[Saved data entries]
- - - -
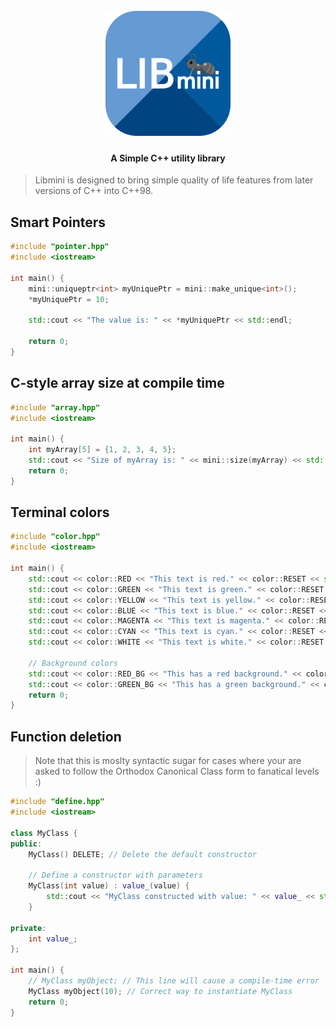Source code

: <h1 align="center">
	<br>
	<img src="https://raw.githubusercontent.com/Trantorian1/libmini/main/res/libmini.png" alt="libmini" width="200">
	<br>
    <h4 align="center">A Simple C++ utility library</h4>
</h1>

> Libmini is designed to bring simple quality of life features from later versions of C++ into C++98.

## Smart Pointers

```c++
#include "pointer.hpp"
#include <iostream>

int main() {
    mini::uniqueptr<int> myUniquePtr = mini::make_unique<int>();
    *myUniquePtr = 10;

    std::cout << "The value is: " << *myUniquePtr << std::endl;

    return 0;
}
```

## C-style array size at compile time

```c++
#include "array.hpp"
#include <iostream>

int main() {
    int myArray[5] = {1, 2, 3, 4, 5};
    std::cout << "Size of myArray is: " << mini::size(myArray) << std::endl;
    return 0;
}
```

## Terminal colors

```c++
#include "color.hpp"
#include <iostream>

int main() {
    std::cout << color::RED << "This text is red." << color::RESET << std::endl;
    std::cout << color::GREEN << "This text is green." << color::RESET << std::endl;
    std::cout << color::YELLOW << "This text is yellow." << color::RESET << std::endl;
    std::cout << color::BLUE << "This text is blue." << color::RESET << std::endl;
    std::cout << color::MAGENTA << "This text is magenta." << color::RESET << std::endl;
    std::cout << color::CYAN << "This text is cyan." << color::RESET << std::endl;
    std::cout << color::WHITE << "This text is white." << color::RESET << std::endl;

    // Background colors
    std::cout << color::RED_BG << "This has a red background." << color::RESET << std::endl;
    std::cout << color::GREEN_BG << "This has a green background." << color::RESET << std::endl;
    return 0;
}
```

## Function deletion

> Note that this is moslty syntactic sugar for cases where your are asked to follow the Orthodox Canonical Class form to fanatical levels :)

```c++
#include "define.hpp"
#include <iostream>

class MyClass {
public:
    MyClass() DELETE; // Delete the default constructor

    // Define a constructor with parameters
    MyClass(int value) : value_(value) {
        std::cout << "MyClass constructed with value: " << value_ << std::endl;
    }

private:
    int value_;
};

int main() {
    // MyClass myObject; // This line will cause a compile-time error
    MyClass myObject(10); // Correct way to instantiate MyClass
    return 0;
}
```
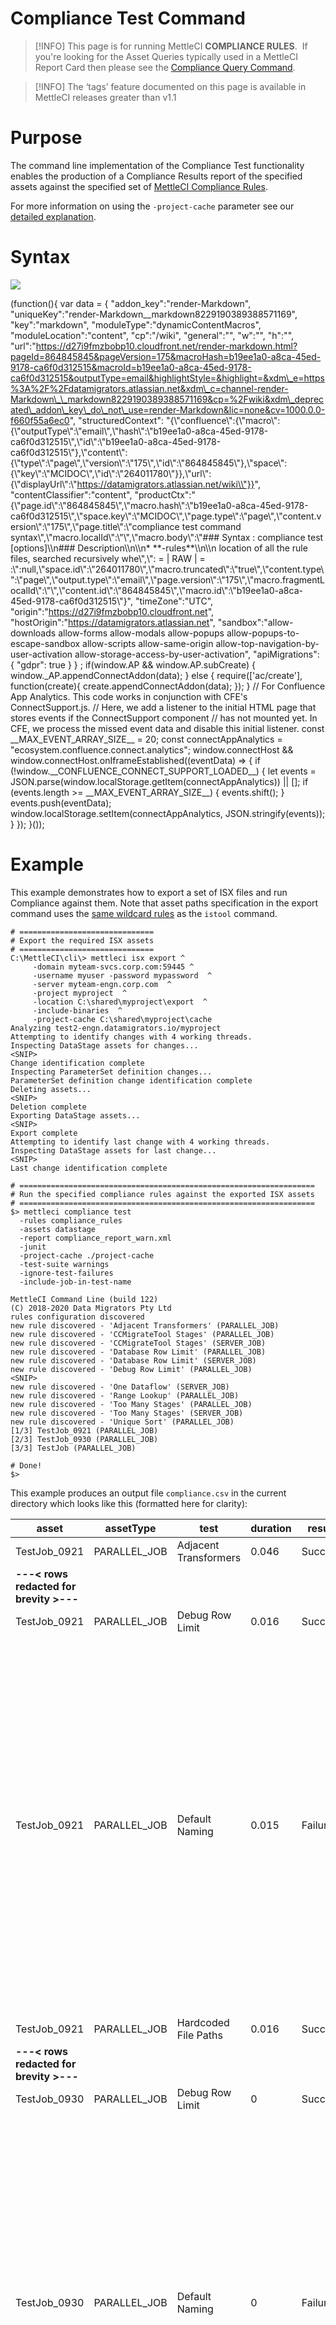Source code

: # Compliance Test Command

> [!INFO]
> This page is for running MettleCI **COMPLIANCE RULES**.  If you're looking for the Asset Queries typically used in a MettleCI Report Card then please see the [Compliance Query Command](../compliance-namespace/compliance-query-command.md).

> [!INFO]
> The ‘tags’ feature documented on this page is available in MettleCI releases greater than v1.1

# Purpose

The command line implementation of the Compliance Test functionality enables the production of a Compliance Results report of the specified assets against the specified set of [MettleCI Compliance Rules](https://datamigrators.atlassian.net/wiki/spaces/MCIDOC/pages/2213085185/MettleCI+Compliance+Rules+Reference).

For more information on using the `-project-cache` parameter see our [detailed explanation](https://datamigrators.atlassian.net/wiki/spaces/MCIDOC/pages/1356890161/MettleCI+CLI+and+the+project-cache+directory).

# Syntax

![](./attachments/image-20230725-015037.png)

(function(){ var data = { "addon\_key":"render-Markdown", "uniqueKey":"render-Markdown\_\_markdown8229190389388571169", "key":"markdown", "moduleType":"dynamicContentMacros", "moduleLocation":"content", "cp":"/wiki", "general":"", "w":"", "h":"", "url":"https://d27i9fmzbobp10.cloudfront.net/render-markdown.html?pageId=864845845&pageVersion=175&macroHash=b19ee1a0-a8ca-45ed-9178-ca6f0d312515&macroId=b19ee1a0-a8ca-45ed-9178-ca6f0d312515&outputType=email&highlightStyle=&highlight=&xdm\_e=https%3A%2F%2Fdatamigrators.atlassian.net&xdm\_c=channel-render-Markdown\_\_markdown8229190389388571169&cp=%2Fwiki&xdm\_deprecated\_addon\_key\_do\_not\_use=render-Markdown&lic=none&cv=1000.0.0-f660f55a6ec0", "structuredContext": "{\\"confluence\\":{\\"macro\\":{\\"outputType\\":\\"email\\",\\"hash\\":\\"b19ee1a0-a8ca-45ed-9178-ca6f0d312515\\",\\"id\\":\\"b19ee1a0-a8ca-45ed-9178-ca6f0d312515\\"},\\"content\\":{\\"type\\":\\"page\\",\\"version\\":\\"175\\",\\"id\\":\\"864845845\\"},\\"space\\":{\\"key\\":\\"MCIDOC\\",\\"id\\":\\"264011780\\"}},\\"url\\":{\\"displayUrl\\":\\"https://datamigrators.atlassian.net/wiki\\"}}", "contentClassifier":"content", "productCtx":"{\\"page.id\\":\\"864845845\\",\\"macro.hash\\":\\"b19ee1a0-a8ca-45ed-9178-ca6f0d312515\\",\\"space.key\\":\\"MCIDOC\\",\\"page.type\\":\\"page\\",\\"content.version\\":\\"175\\",\\"page.title\\":\\"compliance test command syntax\\",\\"macro.localId\\":\\"\\",\\"macro.body\\":\\"### Syntax : compliance test \[options\]\\\\n### Description\\\\n\\\\n\* \*\*-rules\*\*\\\\n\\\\n location of all the rule files, searched recursively whe\\",\\": = | RAW | = :\\":null,\\"space.id\\":\\"264011780\\",\\"macro.truncated\\":\\"true\\",\\"content.type\\":\\"page\\",\\"output.type\\":\\"email\\",\\"page.version\\":\\"175\\",\\"macro.fragmentLocalId\\":\\"\\",\\"content.id\\":\\"864845845\\",\\"macro.id\\":\\"b19ee1a0-a8ca-45ed-9178-ca6f0d312515\\"}", "timeZone":"UTC", "origin":"https://d27i9fmzbobp10.cloudfront.net", "hostOrigin":"https://datamigrators.atlassian.net", "sandbox":"allow-downloads allow-forms allow-modals allow-popups allow-popups-to-escape-sandbox allow-scripts allow-same-origin allow-top-navigation-by-user-activation allow-storage-access-by-user-activation", "apiMigrations": { "gdpr": true } } ; if(window.AP && window.AP.subCreate) { window.\_AP.appendConnectAddon(data); } else { require(\['ac/create'\], function(create){ create.appendConnectAddon(data); }); } // For Confluence App Analytics. This code works in conjunction with CFE's ConnectSupport.js. // Here, we add a listener to the initial HTML page that stores events if the ConnectSupport component // has not mounted yet. In CFE, we process the missed event data and disable this initial listener. const \_\_MAX\_EVENT\_ARRAY\_SIZE\_\_ = 20; const connectAppAnalytics = "ecosystem.confluence.connect.analytics"; window.connectHost && window.connectHost.onIframeEstablished((eventData) => { if (!window.\_\_CONFLUENCE\_CONNECT\_SUPPORT\_LOADED\_\_) { let events = JSON.parse(window.localStorage.getItem(connectAppAnalytics)) || \[\]; if (events.length >= \_\_MAX\_EVENT\_ARRAY\_SIZE\_\_) { events.shift(); } events.push(eventData); window.localStorage.setItem(connectAppAnalytics, JSON.stringify(events)); } }); }());

# Example

This example demonstrates how to export a set of ISX files and run Compliance against them. Note that asset paths specification in the export command uses the [same wildcard rules](https://www.ibm.com/docs/en/iis/11.7?topic=command-asset-paths) as the `istool` command.

```
# ============================== 
# Export the required ISX assets
# ============================== 
C:\MettleCI\cli\> mettleci isx export ^
     -domain myteam-svcs.corp.com:59445 ^
     -username myuser -password mypassword  ^
     -server myteam-engn.corp.com  ^
     -project myproject  ^
     -location C:\shared\myproject\export  ^
     -include-binaries  ^
     -project-cache C:\shared\myproject\cache
Analyzing test2-engn.datamigrators.io/myproject
Attempting to identify changes with 4 working threads.
Inspecting DataStage assets for changes...
<SNIP>
Change identification complete
Inspecting ParameterSet definition changes...
ParameterSet definition change identification complete
Deleting assets...
<SNIP>
Deletion complete
Exporting DataStage assets...
<SNIP>
Export complete
Attempting to identify last change with 4 working threads.
Inspecting DataStage assets for last change...
<SNIP>
Last change identification complete

# ==================================================================
# Run the specified compliance rules against the exported ISX assets
# ==================================================================
$> mettleci compliance test
  -rules compliance_rules
  -assets datastage
  -report compliance_report_warn.xml
  -junit
  -project-cache ./project-cache
  -test-suite warnings
  -ignore-test-failures
  -include-job-in-test-name

MettleCI Command Line (build 122)
(C) 2018-2020 Data Migrators Pty Ltd
rules configuration discovered
new rule discovered - 'Adjacent Transformers' (PARALLEL_JOB)
new rule discovered - 'CCMigrateTool Stages' (PARALLEL_JOB)
new rule discovered - 'CCMigrateTool Stages' (SERVER_JOB)
new rule discovered - 'Database Row Limit' (PARALLEL_JOB)
new rule discovered - 'Database Row Limit' (SERVER_JOB)
new rule discovered - 'Debug Row Limit' (PARALLEL_JOB)
<SNIP>
new rule discovered - 'One Dataflow' (SERVER_JOB)
new rule discovered - 'Range Lookup' (PARALLEL_JOB)
new rule discovered - 'Too Many Stages' (PARALLEL_JOB)
new rule discovered - 'Too Many Stages' (SERVER_JOB)
new rule discovered - 'Unique Sort' (PARALLEL_JOB)
[1/3] TestJob_0921 (PARALLEL_JOB)
[2/3] TestJob_0930 (PARALLEL_JOB)
[3/3] TestJob (PARALLEL_JOB)

# Done!
$>
```

  
This example produces an output file `compliance.csv` in the current directory which looks like this (formatted here for clarity):

| **asset** | **assetType** | **test** | **duration** | **result** | **message** |
| --- | --- | --- | --- | --- | --- |
| TestJob\_0921 | PARALLEL\_JOB | Adjacent Transformers | 0.046 | Success |     |
| **\---< rows redacted for brevity >---** |     |     |     |     |     |
| TestJob\_0921 | PARALLEL\_JOB | Debug Row Limit | 0.016 | Success |     |
| TestJob\_0921 | PARALLEL\_JOB | Default Naming | 0.015 | Failure | PxRowGenerator 'Row\_Generator\_0' uses DataStage's default naming. Please provide a meaningful name meeting naming standards.  <br>CTransformerStage 'Transformer\_2' uses DataStage's default naming. Please provide a meaningful name meeting naming standards.  <br>Link DSLink3 uses DataStage's default naming. Please provide a meaningful name meeting naming standards.  <br>Link DSLink4 uses DataStage's default naming. Please provide a meaningful name meeting naming standards." |
| TestJob\_0921 | PARALLEL\_JOB | Hardcoded File Paths | 0.016 | Success |     |
| **\---< rows redacted for brevity >---** |     |     |     |     |     |
| TestJob\_0930 | PARALLEL\_JOB | Debug Row Limit | 0   | Success |     |
| TestJob\_0930 | PARALLEL\_JOB | Default Naming | 0   | Failure | PxRowGenerator 'Row\_Generator\_0' uses DataStage's default naming. Please provide a meaningful name meeting naming standards.  <br>CTransformerStage 'Transformer\_2' uses DataStage's default naming. Please provide a meaningful name meeting naming standards.  <br>Link DSLink3 uses DataStage's default naming. Please provide a meaningful name meeting naming standards.  <br>Link DSLink4 uses DataStage's default naming. Please provide a meaningful name meeting naming standards." |
| TestJob\_0930 | PARALLEL\_JOB | Hardcoded File Paths | 0.016 | Success |     |
| **\---< rows redacted for brevity >---** |     |     |     |     |     |
| TestJob | PARALLEL\_JOB | Debug Row Limit | 0   | Success |     |
| TestJob | PARALLEL\_JOB | Default Naming | 0   | Failure | PxRowGenerator 'Row\_Generator\_0' uses DataStage's default naming. Please provide a meaningful name meeting naming standards.  <br>CTransformerStage 'Transformer\_2' uses DataStage's default naming. Please provide a meaningful name meeting naming standards.  <br>Link DSLink3 uses DataStage's default naming. Please provide a meaningful name meeting naming standards.  <br>Link DSLink4 uses DataStage's default naming. Please provide a meaningful name meeting naming standards." |
| TestJob | PARALLEL\_JOB | Hardcoded File Paths | 0   | Success |     |
| **\---< rows redacted for brevity >---** |     |     |     |     |     |
| TestJob | PARALLEL\_JOB | Unique Sort | 0   | Success |     |

# See Also

*   For a discussion on the use of the `include-tags` and `exclude-tags` options see [Compliance Rule Tags](https://datamigrators.atlassian.net/wiki/spaces/MCIDOC/pages/2472050689/Compliance+Rule+Tags).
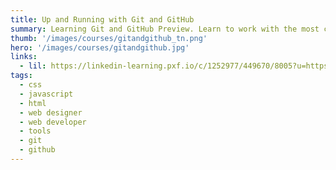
 ```yaml
---
title: Up and Running with Git and GitHub
summary: Learning Git and GitHub Preview. Learn to work with the most common Git commands, and use GitHub to clone, explore, and create templates from existing projects.
thumb: '/images/courses/gitandgithub_tn.png'
hero: '/images/courses/gitandgithub.jpg'
links:
  - lil: https://linkedin-learning.pxf.io/c/1252977/449670/8005?u=https%3A%2F%2Fwww.linkedin.com%2Flearning%2Flearning-git-and-github
tags:
  - css
  - javascript
  - html
  - web designer
  - web developer
  - tools
  - git
  - github
---
```


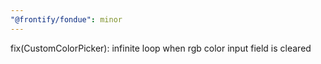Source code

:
 ```yaml
---
"@frontify/fondue": minor
---
```


fix(CustomColorPicker): infinite loop when rgb color input field is cleared
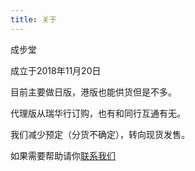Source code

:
 ```yaml
---
title: 关于
---
```

<p>成步堂</p>
<p>成立于2018年11月20日</p>
<p>目前主要做日版，港版也能供货但是不多。</p>
<p>代理版从瑞华行订购，也有和同行互通有无。</p>
<p>我们减少预定（分货不确定），转向现货发售。</p>
<p>如果需要帮助请你<a href="https://chengbutang.com/contact/">联系我们</a></p>
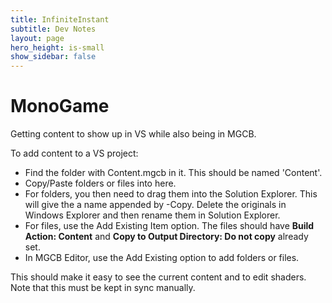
 ```yaml
---
title: InfiniteInstant
subtitle: Dev Notes
layout: page
hero_height: is-small
show_sidebar: false
---
```


# MonoGame

Getting content to show up in VS while also being in MGCB.

To add content to a VS project:
- Find the folder with Content.mgcb in it.  This should be named 'Content'.
- Copy/Paste folders or files into here.  
- For folders, you then need to drag them into the Solution Explorer.  This will give the a name appended by -Copy.  Delete the originals in Windows Explorer and then rename them in Solution Explorer.
- For files, use the Add Existing Item option.  The files should have **Build Action: Content** and **Copy to Output Directory: Do not copy** already set. 
- In MGCB Editor, use the Add Existing option to add folders or files.

This should make it easy to see the current content and to edit shaders.  Note that this must be kept in sync manually.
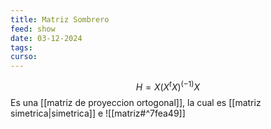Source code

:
 ```yaml
---
title: Matriz Sombrero
feed: show
date: 03-12-2024
tags: 
curso:
---
```

$$H=X(X^t X)^(-1) X$$
Es una [[matriz de proyeccion ortogonal]], la cual es [[matriz simetrica|simetrica]] e ![[matriz#^7fea49]]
- - - -
[Exercise] Give the number of lines above that contain the word "green", with no other text.

[Written answer] 2